Tuesday, June 22, 2010

RIP Vienna and Jake.

This just in.

Vienna and Jake have split up. Is anyone surprised? Doubtful.

Jake, here is one big, fat “We told you so” from the entirety of your female audience.

Lets compare, shall we?

Meet Tenley, the dancer gone college FIDM Admissions Director. When Tenley isn’t too busy being an admissions director of one of the most prestigious design schools in the country, she enjoys dancing and playing with puppies (okay, I made that last one up, but I mean she definitely likes playing with puppies.)

Biggest flaw? She speaks like she is straight out of a Disney movie, and doesn’t have a day that doesn’t include pillow fights, rainbows, feathers, lollipops and other happy, pretty things (I mean, that has got to get annoying sometime, right?)

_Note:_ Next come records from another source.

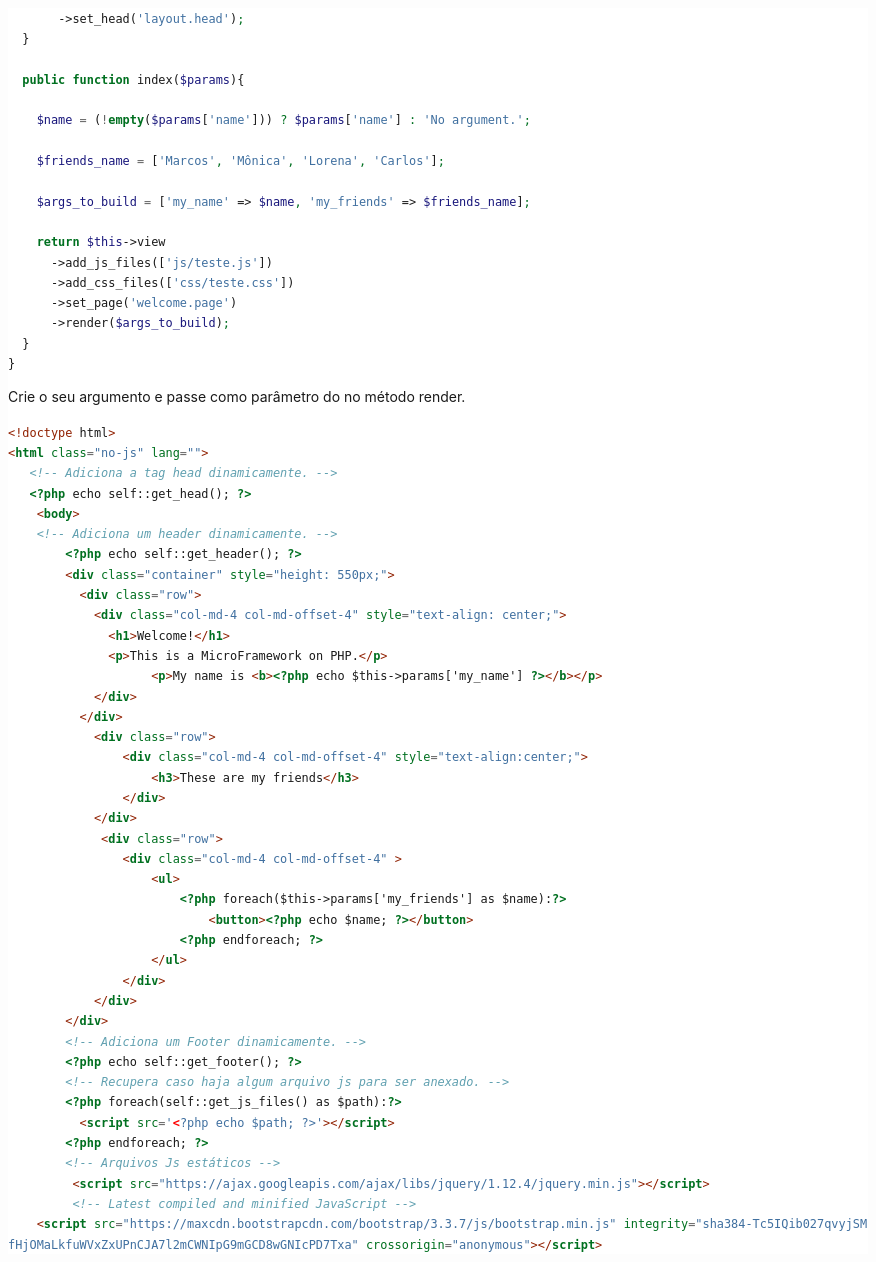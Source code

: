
 ```php
       ->set_head('layout.head'); 
  }

  public function index($params){

    $name = (!empty($params['name'])) ? $params['name'] : 'No argument.';

    $friends_name = ['Marcos', 'Mônica', 'Lorena', 'Carlos']; 

    $args_to_build = ['my_name' => $name, 'my_friends' => $friends_name]; 

    return $this->view
      ->add_js_files(['js/teste.js'])
      ->add_css_files(['css/teste.css'])
      ->set_page('welcome.page')
      ->render($args_to_build); 
  }
}
``` 
Crie o seu argumento e passe como parâmetro do no método render. 

```html
<!doctype html>
<html class="no-js" lang="">
   <!-- Adiciona a tag head dinamicamente. -->
   <?php echo self::get_head(); ?>
    <body>
    <!-- Adiciona um header dinamicamente. -->
        <?php echo self::get_header(); ?>
        <div class="container" style="height: 550px;">
          <div class="row"> 
            <div class="col-md-4 col-md-offset-4" style="text-align: center;">
              <h1>Welcome!</h1>
              <p>This is a MicroFramework on PHP.</p>
                    <p>My name is <b><?php echo $this->params['my_name'] ?></b></p>
            </div>    
          </div>
            <div class="row">   
                <div class="col-md-4 col-md-offset-4" style="text-align:center;">
                    <h3>These are my friends</h3>
                </div>      
            </div>
             <div class="row">   
                <div class="col-md-4 col-md-offset-4" >
                    <ul>
                        <?php foreach($this->params['my_friends'] as $name):?>
                            <button><?php echo $name; ?></button>
                        <?php endforeach; ?>
                    </ul>
                </div>      
            </div>
        </div>
        <!-- Adiciona um Footer dinamicamente. -->
        <?php echo self::get_footer(); ?>
        <!-- Recupera caso haja algum arquivo js para ser anexado. -->
        <?php foreach(self::get_js_files() as $path):?>
          <script src='<?php echo $path; ?>'></script>
        <?php endforeach; ?>
        <!-- Arquivos Js estáticos -->
         <script src="https://ajax.googleapis.com/ajax/libs/jquery/1.12.4/jquery.min.js"></script>
         <!-- Latest compiled and minified JavaScript -->
    <script src="https://maxcdn.bootstrapcdn.com/bootstrap/3.3.7/js/bootstrap.min.js" integrity="sha384-Tc5IQib027qvyjSMfHjOMaLkfuWVxZxUPnCJA7l2mCWNIpG9mGCD8wGNIcPD7Txa" crossorigin="anonymous"></script>
```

Meet Vienna, the college sorostitute gone, well, white trash. Prior to the show, Vienna resided in the FLA, where she lived with her [seemingly creepy and partially incestual] father and newly purchased boobs [paid for by her deployed ex…welcome home, hunny!]

Biggest flaw? Um, do I have to pick just one?

So Jake, who do you pick to spend the rest of your life with? The 26-year-old Disney Princess who has never sworn in her life and is looking for true love and a family, or the 23-year-old up and coming actress/“Oh, you may have seen me on ‘Girls Gone Wild: Season 2’ ”/model, who is still looking to model for Playboy?

Good choice Jake, I definitely would have chosen Vienna too, dink.

Jake will join his other 13 Bachelor gone-wrong colleagues, who also haven’t been able to stay with the “soul mates” they found while on the show. Meanwhile, Trista, the first bachelorette, is still happily married to the heartthrob she chose many years ago.